A series of pioneering projects using ‘data visualisation’ techniques to show how public services are used and what people feel about them was unveiled this month by Leicestershire County Council.
Leicestershire is working on the projects with City University London’s ‘giCentre’ (http://www.gicentre.org), a geographical information research unit. An initial five-month project, now complete, has been testing visualisation techniques to help policymakers analyse residents’ library usage.
Interactive graphical formats were used to link a database of 450,000 lending records from 54 libraries to user household addresses, helping managers to see how borrower location, library size, transport links and other factors might affect service take-up (see http://bit.ly/6OPMiX ).
Examples of visualisation techniques used include a ‘Tree map’ ( http://bit.ly/giCentre_Tree_Map ) built up of blocks, whose size and colour reflect key data points such as geographical location and frequency of library use. A separate ‘flow map’ ( http://bit.ly/8VzhwB ) uses clusters of lines to show how far people are travelling to each library.
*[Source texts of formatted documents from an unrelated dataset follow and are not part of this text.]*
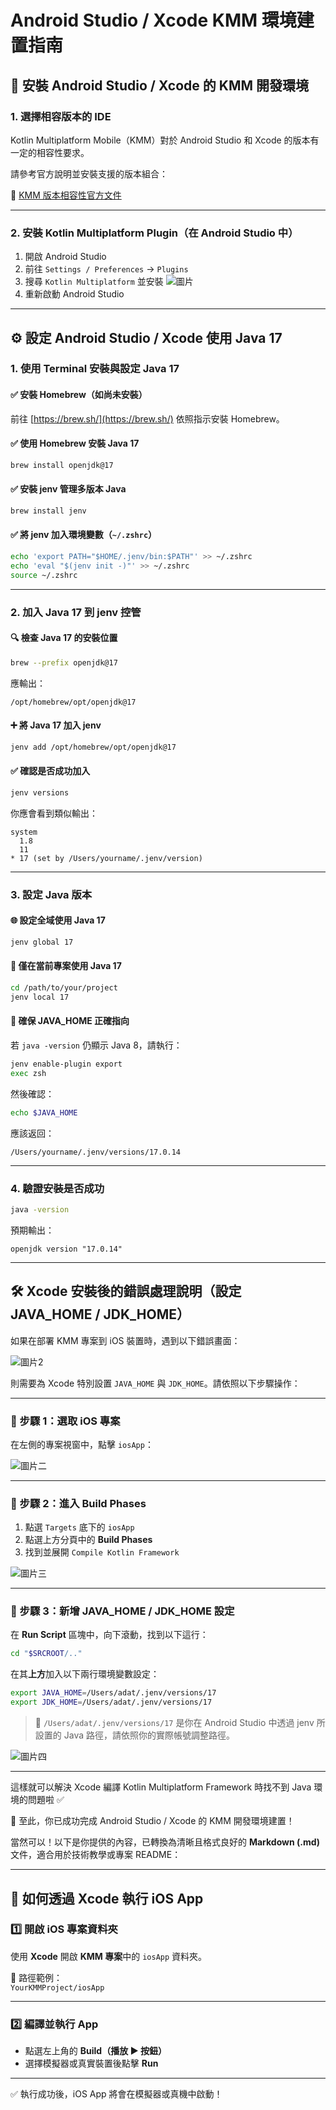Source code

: # Android Studio / Xcode KMM 環境建置指南

## 📌 安裝 Android Studio / Xcode 的 KMM 開發環境

### 1. 選擇相容版本的 IDE

Kotlin Multiplatform Mobile（KMM）對於 Android Studio 和 Xcode 的版本有一定的相容性要求。

請參考官方說明並安裝支援的版本組合：

🔗 [KMM 版本相容性官方文件](https://kotlinlang.org/docs/multiplatform-compatibility-guide.html#version-compatibility)

---

### 2. 安裝 Kotlin Multiplatform Plugin（在 Android Studio 中）

1. 開啟 Android Studio
2. 前往 `Settings / Preferences` → `Plugins`
3. 搜尋 `Kotlin Multiplatform` 並安裝
![圖片](p1.png)
4. 重新啟動 Android Studio

---

## ⚙️ 設定 Android Studio / Xcode 使用 Java 17

### 1. 使用 Terminal 安裝與設定 Java 17

#### ✅ 安裝 Homebrew（如尚未安裝）
前往 [https://brew.sh/](https://brew.sh/) 依照指示安裝 Homebrew。

#### ✅ 使用 Homebrew 安裝 Java 17
```bash
brew install openjdk@17
```

#### ✅ 安裝 jenv 管理多版本 Java
```bash
brew install jenv
```

#### ✅ 將 jenv 加入環境變數（`~/.zshrc`）
```bash
echo 'export PATH="$HOME/.jenv/bin:$PATH"' >> ~/.zshrc
echo 'eval "$(jenv init -)"' >> ~/.zshrc
source ~/.zshrc
```

---

### 2. 加入 Java 17 到 jenv 控管

#### 🔍 檢查 Java 17 的安裝位置
```bash
brew --prefix openjdk@17
```
應輸出：
```
/opt/homebrew/opt/openjdk@17
```

#### ➕ 將 Java 17 加入 jenv
```bash
jenv add /opt/homebrew/opt/openjdk@17
```

#### ✅ 確認是否成功加入
```bash
jenv versions
```
你應會看到類似輸出：
```
system
  1.8
  11
* 17 (set by /Users/yourname/.jenv/version)
```

---

### 3. 設定 Java 版本

#### 🌐 設定全域使用 Java 17
```bash
jenv global 17
```

#### 📁 僅在當前專案使用 Java 17
```bash
cd /path/to/your/project
jenv local 17
```

#### 🔄 確保 JAVA_HOME 正確指向
若 `java -version` 仍顯示 Java 8，請執行：
```bash
jenv enable-plugin export
exec zsh
```

然後確認：
```bash
echo $JAVA_HOME
```
應該返回：
```
/Users/yourname/.jenv/versions/17.0.14
```

---

### 4. 驗證安裝是否成功
```bash
java -version
```
預期輸出：
```
openjdk version "17.0.14"
```



---

## 🛠 Xcode 安裝後的錯誤處理說明（設定 JAVA_HOME / JDK_HOME）

如果在部署 KMM 專案到 iOS 裝置時，遇到以下錯誤畫面：

![圖片2](p2.png)

則需要為 Xcode 特別設置 `JAVA_HOME` 與 `JDK_HOME`。請依照以下步驟操作：

---

### 🔹 步驟 1：選取 iOS 專案

在左側的專案視窗中，點擊 `iosApp`：

![圖片二](p3.png)

---

### 🔹 步驟 2：進入 Build Phases

1. 點選 `Targets` 底下的 `iosApp`
2. 點選上方分頁中的 **Build Phases**
3. 找到並展開 `Compile Kotlin Framework`

![圖片三](p4.png)

---

### 🔹 步驟 3：新增 JAVA_HOME / JDK_HOME 設定

在 **Run Script** 區塊中，向下滾動，找到以下這行：

```bash
cd "$SRCROOT/.."
```

在其**上方**加入以下兩行環境變數設定：

```bash
export JAVA_HOME=/Users/adat/.jenv/versions/17
export JDK_HOME=/Users/adat/.jenv/versions/17
```

> 📌 `/Users/adat/.jenv/versions/17` 是你在 Android Studio 中透過 jenv 所設置的 Java 路徑，請依照你的實際帳號調整路徑。

![圖片四](p5.png)

---

這樣就可以解決 Xcode 編譯 Kotlin Multiplatform Framework 時找不到 Java 環境的問題啦 ✅

📝 至此，你已成功完成 Android Studio / Xcode 的 KMM 開發環境建置！


當然可以！以下是你提供的內容，已轉換為清晰且格式良好的 **Markdown (.md)** 文件，適合用於技術教學或專案 README：

---

## 📱 如何透過 Xcode 執行 iOS App

### 1️⃣ 開啟 iOS 專案資料夾

使用 **Xcode** 開啟 **KMM 專案**中的 `iosApp` 資料夾。

📁 路徑範例：  
`YourKMMProject/iosApp`

---

### 2️⃣ 編譯並執行 App

- 點選左上角的 **Build（播放 ▶️ 按鈕）**
- 選擇模擬器或真實裝置後點擊 **Run**

---

✅ 執行成功後，iOS App 將會在模擬器或真機中啟動！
The results allow complex data and systems to be analysed in far more effective ways than poring over tables of figures, Robert Radburn, Research Manager at Leicestershire, told E-Government Bulletin. “How do you go about looking through 450,000 records?”
The charts could help library managers spot patterns which could suggest which services are doing well and which are under-performing, Radburn said. “Certain areas have higher or lower than expected use, in some areas people travelling a lot further than once thought. We can ask – why is this library doing better than that?”
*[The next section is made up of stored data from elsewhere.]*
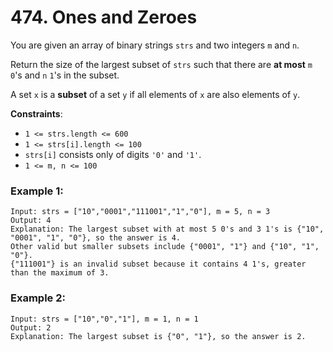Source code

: # 474. Ones and Zeroes

You are given an array of binary strings `strs` and two integers `m` and `n`.

Return the size of the largest subset of `strs` such that there are **at most** `m` `0`'s and `n` `1`'s in the subset.

A set `x` is a **subset** of a set `y` if all elements of `x` are also elements of `y`.

**Constraints**:
- `1 <= strs.length <= 600`
- `1 <= strs[i].length <= 100`
- `strs[i]` consists only of digits `'0'` and `'1'`.
- `1 <= m, n <= 100`

### Example 1:
```
Input: strs = ["10","0001","111001","1","0"], m = 5, n = 3
Output: 4
Explanation: The largest subset with at most 5 0's and 3 1's is {"10", "0001", "1", "0"}, so the answer is 4.
Other valid but smaller subsets include {"0001", "1"} and {"10", "1", "0"}.
{"111001"} is an invalid subset because it contains 4 1's, greater than the maximum of 3.
```

### Example 2:
```
Input: strs = ["10","0","1"], m = 1, n = 1
Output: 2
Explanation: The largest subset is {"0", "1"}, so the answer is 2.
```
The council is already beginning a further service data visualisation project: the creation of a public website to display a range of information about council services and spending alongside customer satisfaction survey data. The new work – also with the giCentre – is supported by £32,000 of funding from the Department for Communities and Local Government (CLG) as part of its ‘Timely information to citizens’ initiative, and will include data from Leicestershire’s ‘Place Survey’, a poll of citizens’ views now required to take place in all local government areas in England every two years ( http://bit.ly/5c9BiK ).
The county hopes to extend visualisation techniques even wider in due course and is investigating possibilities for funding for projects in other service areas as well, Radburn said.